DIRECTIONS
Scan the data below and pick out the lines containing the word "portlet".

RECORDS FOR THE TASK Start Marker

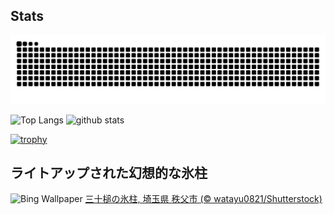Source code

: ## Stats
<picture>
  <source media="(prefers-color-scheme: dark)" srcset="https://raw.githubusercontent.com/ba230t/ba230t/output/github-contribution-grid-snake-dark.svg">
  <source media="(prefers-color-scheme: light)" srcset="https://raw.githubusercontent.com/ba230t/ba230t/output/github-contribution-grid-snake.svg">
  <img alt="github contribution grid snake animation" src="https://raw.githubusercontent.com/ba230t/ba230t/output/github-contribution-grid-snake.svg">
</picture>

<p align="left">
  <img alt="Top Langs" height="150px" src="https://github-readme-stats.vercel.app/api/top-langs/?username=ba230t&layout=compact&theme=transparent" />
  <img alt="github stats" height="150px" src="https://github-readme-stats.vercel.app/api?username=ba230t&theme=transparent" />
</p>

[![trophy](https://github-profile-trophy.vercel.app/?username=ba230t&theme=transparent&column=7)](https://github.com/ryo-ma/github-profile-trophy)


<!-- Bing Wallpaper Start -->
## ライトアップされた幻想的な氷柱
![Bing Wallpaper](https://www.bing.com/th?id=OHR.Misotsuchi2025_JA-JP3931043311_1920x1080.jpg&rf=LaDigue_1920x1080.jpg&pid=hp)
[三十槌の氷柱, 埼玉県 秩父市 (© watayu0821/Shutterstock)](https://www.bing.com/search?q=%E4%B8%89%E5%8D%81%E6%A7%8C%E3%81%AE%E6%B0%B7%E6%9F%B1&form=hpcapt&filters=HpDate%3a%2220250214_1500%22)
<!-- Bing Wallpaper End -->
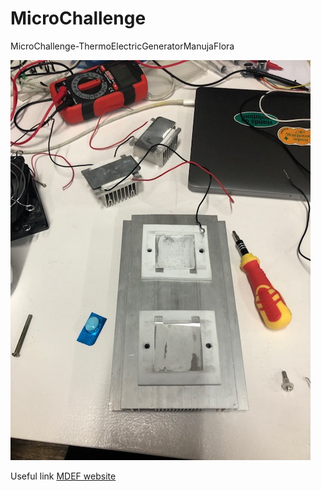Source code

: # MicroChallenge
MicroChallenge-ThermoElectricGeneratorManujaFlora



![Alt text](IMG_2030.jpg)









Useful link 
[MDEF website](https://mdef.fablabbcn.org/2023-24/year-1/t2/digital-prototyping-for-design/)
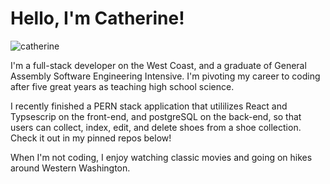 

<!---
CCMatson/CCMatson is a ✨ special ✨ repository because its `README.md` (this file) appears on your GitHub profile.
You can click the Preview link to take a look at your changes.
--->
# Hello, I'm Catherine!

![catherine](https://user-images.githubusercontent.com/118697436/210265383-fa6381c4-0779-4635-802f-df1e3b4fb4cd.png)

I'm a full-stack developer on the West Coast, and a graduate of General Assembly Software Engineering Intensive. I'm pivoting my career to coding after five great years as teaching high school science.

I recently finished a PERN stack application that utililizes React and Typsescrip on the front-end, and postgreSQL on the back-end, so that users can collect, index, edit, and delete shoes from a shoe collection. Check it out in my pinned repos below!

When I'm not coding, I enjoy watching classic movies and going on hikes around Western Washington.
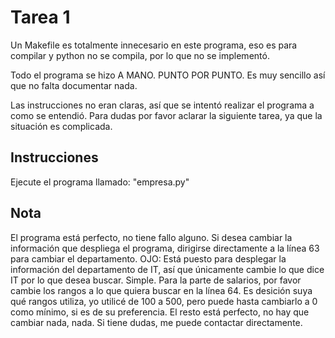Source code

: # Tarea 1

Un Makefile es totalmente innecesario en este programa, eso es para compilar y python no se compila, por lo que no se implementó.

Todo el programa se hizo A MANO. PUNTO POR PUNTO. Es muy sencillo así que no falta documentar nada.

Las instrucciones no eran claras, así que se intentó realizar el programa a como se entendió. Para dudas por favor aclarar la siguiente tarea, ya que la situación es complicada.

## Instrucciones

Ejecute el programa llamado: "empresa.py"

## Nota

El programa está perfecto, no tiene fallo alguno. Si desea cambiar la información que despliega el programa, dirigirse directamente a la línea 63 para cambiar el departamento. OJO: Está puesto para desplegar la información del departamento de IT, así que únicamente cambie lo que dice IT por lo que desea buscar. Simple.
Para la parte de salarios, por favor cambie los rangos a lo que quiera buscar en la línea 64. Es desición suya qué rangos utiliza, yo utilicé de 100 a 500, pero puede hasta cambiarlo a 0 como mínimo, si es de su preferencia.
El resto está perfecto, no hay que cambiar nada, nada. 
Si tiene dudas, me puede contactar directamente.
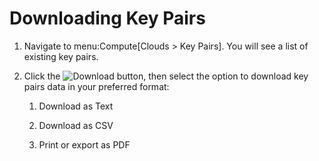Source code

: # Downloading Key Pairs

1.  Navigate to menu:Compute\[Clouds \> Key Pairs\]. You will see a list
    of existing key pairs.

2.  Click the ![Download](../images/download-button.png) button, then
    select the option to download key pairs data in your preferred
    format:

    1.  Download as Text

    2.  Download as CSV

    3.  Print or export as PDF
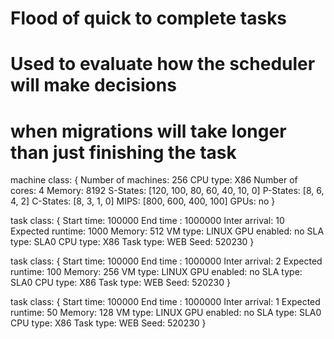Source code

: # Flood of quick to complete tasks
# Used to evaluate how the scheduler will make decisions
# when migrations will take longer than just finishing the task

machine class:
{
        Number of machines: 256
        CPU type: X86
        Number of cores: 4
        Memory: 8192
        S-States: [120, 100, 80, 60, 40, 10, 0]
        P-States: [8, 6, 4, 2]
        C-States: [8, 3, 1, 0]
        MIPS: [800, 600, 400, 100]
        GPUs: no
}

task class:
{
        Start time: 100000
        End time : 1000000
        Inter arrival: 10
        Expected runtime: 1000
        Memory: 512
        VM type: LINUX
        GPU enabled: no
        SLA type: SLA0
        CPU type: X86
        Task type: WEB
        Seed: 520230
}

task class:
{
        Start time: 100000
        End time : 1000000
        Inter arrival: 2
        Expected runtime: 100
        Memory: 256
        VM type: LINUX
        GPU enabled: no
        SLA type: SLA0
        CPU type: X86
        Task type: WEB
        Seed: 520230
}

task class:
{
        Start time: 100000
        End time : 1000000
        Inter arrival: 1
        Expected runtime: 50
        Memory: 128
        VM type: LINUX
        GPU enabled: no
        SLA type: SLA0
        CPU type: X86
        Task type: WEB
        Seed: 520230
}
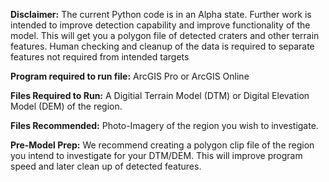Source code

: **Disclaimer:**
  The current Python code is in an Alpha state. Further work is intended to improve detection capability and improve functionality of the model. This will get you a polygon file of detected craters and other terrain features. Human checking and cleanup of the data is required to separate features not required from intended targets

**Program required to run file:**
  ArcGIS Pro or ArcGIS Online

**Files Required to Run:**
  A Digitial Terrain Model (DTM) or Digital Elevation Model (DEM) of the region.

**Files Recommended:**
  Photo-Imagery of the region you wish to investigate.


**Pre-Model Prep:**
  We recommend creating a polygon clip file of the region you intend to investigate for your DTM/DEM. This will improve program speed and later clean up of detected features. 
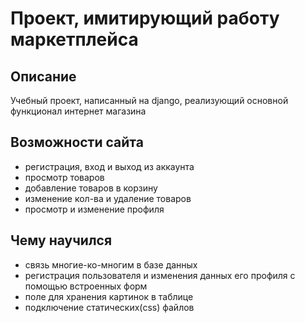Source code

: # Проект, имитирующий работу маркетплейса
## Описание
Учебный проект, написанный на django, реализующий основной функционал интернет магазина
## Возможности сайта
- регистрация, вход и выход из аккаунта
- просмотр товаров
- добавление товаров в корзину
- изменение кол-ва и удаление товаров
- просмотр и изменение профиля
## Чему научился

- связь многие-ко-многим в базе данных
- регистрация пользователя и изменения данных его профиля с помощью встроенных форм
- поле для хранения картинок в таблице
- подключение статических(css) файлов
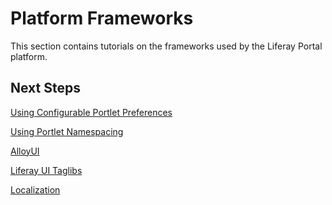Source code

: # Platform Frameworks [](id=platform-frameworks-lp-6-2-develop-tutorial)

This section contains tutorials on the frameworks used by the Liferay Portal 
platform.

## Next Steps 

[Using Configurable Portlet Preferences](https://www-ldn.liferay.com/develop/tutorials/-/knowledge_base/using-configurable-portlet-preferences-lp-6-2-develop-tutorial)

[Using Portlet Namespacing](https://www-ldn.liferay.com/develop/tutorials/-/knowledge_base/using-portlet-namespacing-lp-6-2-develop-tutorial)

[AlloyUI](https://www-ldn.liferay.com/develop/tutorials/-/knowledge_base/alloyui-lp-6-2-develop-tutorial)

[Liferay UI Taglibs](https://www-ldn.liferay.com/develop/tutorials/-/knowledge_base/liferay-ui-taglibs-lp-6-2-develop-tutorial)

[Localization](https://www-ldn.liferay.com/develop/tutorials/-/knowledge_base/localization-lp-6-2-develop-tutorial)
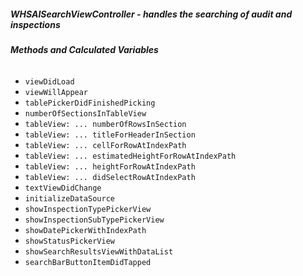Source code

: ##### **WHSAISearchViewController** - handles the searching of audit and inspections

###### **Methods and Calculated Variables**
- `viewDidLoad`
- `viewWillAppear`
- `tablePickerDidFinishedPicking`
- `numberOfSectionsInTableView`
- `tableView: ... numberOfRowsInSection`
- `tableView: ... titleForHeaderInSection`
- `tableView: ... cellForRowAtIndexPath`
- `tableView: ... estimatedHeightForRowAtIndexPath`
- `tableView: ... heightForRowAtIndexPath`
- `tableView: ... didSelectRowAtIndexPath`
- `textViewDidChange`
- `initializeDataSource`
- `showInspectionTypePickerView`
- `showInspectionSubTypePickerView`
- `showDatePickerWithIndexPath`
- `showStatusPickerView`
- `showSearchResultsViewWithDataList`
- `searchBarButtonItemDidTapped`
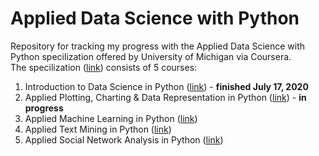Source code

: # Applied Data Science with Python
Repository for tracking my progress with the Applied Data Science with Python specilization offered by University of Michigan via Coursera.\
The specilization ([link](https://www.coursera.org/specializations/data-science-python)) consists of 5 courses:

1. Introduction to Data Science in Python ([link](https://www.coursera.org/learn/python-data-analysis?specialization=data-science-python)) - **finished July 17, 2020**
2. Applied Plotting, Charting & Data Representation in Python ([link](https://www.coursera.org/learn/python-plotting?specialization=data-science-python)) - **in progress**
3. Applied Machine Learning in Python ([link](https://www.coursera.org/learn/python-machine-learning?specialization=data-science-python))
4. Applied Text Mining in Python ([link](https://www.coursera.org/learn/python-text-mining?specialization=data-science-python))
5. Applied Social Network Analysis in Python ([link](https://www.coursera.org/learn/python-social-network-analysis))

RECORDS FOR THE TASK End Marker

OUTPUT FOR THIS TASK
[Using Configurable Portlet Preferences](https://www-ldn.liferay.com/develop/tutorials/-/knowledge_base/using-configurable-portlet-preferences-lp-6-2-develop-tutorial)
[Using Portlet Namespacing](https://www-ldn.liferay.com/develop/tutorials/-/knowledge_base/using-portlet-namespacing-lp-6-2-develop-tutorial)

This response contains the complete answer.